§ **The task**:
Using "size" as the search string, find the matching lines below and copy them.

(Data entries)
══════════

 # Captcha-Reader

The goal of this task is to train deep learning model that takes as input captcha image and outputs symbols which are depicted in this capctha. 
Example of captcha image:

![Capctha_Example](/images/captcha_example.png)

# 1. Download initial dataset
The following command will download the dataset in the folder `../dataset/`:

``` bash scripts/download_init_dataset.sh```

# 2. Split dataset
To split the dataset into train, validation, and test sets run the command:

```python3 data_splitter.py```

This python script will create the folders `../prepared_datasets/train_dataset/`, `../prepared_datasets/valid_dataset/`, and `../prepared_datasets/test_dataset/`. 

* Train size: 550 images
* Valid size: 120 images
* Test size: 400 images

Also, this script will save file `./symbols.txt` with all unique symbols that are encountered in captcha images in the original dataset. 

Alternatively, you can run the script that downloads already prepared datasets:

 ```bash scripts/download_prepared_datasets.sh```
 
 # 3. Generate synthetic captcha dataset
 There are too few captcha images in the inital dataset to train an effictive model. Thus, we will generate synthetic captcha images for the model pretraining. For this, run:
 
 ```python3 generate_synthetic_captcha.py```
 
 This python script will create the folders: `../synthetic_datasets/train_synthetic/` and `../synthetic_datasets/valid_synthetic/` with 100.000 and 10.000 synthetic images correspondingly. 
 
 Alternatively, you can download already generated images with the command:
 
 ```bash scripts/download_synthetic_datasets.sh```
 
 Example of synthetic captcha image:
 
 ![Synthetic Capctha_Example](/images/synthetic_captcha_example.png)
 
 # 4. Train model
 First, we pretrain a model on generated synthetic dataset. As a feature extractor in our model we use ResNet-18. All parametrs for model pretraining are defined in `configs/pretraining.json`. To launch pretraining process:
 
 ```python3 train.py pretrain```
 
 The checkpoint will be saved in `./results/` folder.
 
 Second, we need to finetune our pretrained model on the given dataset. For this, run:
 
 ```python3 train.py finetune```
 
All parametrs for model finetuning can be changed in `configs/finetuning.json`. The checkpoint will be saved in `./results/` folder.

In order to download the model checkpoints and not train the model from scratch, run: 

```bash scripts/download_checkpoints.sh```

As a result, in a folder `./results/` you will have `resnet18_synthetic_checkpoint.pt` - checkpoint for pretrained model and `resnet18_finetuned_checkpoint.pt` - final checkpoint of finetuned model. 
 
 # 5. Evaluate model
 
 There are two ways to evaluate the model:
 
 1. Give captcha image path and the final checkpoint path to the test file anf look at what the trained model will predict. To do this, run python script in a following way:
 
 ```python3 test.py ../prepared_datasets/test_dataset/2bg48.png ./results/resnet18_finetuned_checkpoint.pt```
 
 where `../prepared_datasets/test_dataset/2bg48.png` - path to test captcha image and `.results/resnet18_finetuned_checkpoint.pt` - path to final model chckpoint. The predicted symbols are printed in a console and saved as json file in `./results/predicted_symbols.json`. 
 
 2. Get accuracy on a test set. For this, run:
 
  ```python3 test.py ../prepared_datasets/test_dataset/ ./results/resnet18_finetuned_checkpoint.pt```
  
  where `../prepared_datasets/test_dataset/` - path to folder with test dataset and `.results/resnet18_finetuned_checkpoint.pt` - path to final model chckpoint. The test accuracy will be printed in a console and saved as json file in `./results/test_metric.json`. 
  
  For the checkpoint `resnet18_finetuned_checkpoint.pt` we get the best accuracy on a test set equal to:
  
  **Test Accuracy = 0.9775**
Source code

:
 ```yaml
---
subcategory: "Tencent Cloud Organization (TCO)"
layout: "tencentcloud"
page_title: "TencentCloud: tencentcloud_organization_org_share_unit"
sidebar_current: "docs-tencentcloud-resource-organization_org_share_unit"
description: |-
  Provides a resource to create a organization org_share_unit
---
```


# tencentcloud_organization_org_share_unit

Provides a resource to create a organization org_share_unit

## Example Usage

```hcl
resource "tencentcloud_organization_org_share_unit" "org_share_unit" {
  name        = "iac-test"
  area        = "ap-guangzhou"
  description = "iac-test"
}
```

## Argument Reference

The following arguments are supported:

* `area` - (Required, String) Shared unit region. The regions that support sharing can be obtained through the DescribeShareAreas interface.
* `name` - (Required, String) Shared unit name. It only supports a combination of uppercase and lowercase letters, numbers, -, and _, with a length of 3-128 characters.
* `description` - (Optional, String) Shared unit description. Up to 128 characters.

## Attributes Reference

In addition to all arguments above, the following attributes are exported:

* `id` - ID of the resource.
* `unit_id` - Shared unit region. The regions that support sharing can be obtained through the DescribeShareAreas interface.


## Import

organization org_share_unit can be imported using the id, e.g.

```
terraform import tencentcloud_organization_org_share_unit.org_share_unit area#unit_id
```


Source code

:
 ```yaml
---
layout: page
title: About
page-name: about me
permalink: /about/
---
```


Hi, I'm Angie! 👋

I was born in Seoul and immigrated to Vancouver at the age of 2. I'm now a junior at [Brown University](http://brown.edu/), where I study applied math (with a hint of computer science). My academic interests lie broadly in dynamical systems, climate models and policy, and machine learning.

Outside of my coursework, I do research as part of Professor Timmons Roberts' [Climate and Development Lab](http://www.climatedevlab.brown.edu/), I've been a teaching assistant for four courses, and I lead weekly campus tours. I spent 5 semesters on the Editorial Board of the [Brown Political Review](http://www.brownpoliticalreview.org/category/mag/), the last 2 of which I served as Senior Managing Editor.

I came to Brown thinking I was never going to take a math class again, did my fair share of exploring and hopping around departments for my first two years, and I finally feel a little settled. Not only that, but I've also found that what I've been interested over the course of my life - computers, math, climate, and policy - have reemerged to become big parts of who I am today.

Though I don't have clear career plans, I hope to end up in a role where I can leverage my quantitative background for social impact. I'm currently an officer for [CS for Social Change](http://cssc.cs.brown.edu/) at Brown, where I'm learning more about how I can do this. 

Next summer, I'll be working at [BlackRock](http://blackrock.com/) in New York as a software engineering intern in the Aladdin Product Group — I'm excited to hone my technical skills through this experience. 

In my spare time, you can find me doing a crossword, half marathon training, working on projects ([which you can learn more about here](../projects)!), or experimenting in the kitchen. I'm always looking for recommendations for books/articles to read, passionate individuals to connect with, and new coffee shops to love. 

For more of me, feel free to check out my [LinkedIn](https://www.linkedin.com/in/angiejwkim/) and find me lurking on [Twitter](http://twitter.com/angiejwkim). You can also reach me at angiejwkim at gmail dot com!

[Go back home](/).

══════════

§ **Problem solution**:
* Train size: 550 images
* Valid size: 120 images
* Test size: 400 images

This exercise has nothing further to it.